[Stored data entries]
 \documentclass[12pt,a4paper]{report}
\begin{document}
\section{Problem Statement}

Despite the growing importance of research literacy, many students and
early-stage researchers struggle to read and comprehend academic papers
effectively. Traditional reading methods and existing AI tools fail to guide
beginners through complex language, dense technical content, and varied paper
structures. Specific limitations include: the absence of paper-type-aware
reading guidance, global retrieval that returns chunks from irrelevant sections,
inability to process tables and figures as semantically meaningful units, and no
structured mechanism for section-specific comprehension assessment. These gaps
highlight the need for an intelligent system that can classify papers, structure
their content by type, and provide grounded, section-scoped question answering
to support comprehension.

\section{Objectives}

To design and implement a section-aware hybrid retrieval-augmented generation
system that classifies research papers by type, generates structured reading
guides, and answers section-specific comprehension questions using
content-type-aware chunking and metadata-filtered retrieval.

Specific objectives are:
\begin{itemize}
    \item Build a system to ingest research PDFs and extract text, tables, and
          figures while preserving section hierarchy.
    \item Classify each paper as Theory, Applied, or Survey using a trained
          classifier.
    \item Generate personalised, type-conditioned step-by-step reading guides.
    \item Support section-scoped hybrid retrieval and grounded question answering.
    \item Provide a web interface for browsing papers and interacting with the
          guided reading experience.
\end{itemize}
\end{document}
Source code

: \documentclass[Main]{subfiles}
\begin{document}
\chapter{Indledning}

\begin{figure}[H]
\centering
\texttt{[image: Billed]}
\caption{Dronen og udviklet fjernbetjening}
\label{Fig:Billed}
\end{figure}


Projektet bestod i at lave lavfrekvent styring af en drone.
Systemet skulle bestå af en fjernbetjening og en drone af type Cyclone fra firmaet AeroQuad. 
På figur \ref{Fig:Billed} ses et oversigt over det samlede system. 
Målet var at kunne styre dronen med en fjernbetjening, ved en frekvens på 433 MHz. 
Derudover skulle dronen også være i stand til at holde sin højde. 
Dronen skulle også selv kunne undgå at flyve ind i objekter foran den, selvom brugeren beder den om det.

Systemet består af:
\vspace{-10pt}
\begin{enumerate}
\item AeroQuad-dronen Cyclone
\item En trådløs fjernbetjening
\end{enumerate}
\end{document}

▶ [Goal of the exercise]: Return word for word the lines above from the line with "step-by-step reading guides." to the line with "Projektet bestod i", including both and leaving out all others.

▶ [Finished exercise]:
    \item Generate personalised, type-conditioned step-by-step reading guides.
    \item Support section-scoped hybrid retrieval and grounded question answering.
    \item Provide a web interface for browsing papers and interacting with the
          guided reading experience.
\end{itemize}
\end{document}
Source code

: \documentclass[Main]{subfiles}
\begin{document}
\chapter{Indledning}

\begin{figure}[H]
\centering
\texttt{[image: Billed]}
\caption{Dronen og udviklet fjernbetjening}
\label{Fig:Billed}
\end{figure}


Projektet bestod i at lave lavfrekvent styring af en drone.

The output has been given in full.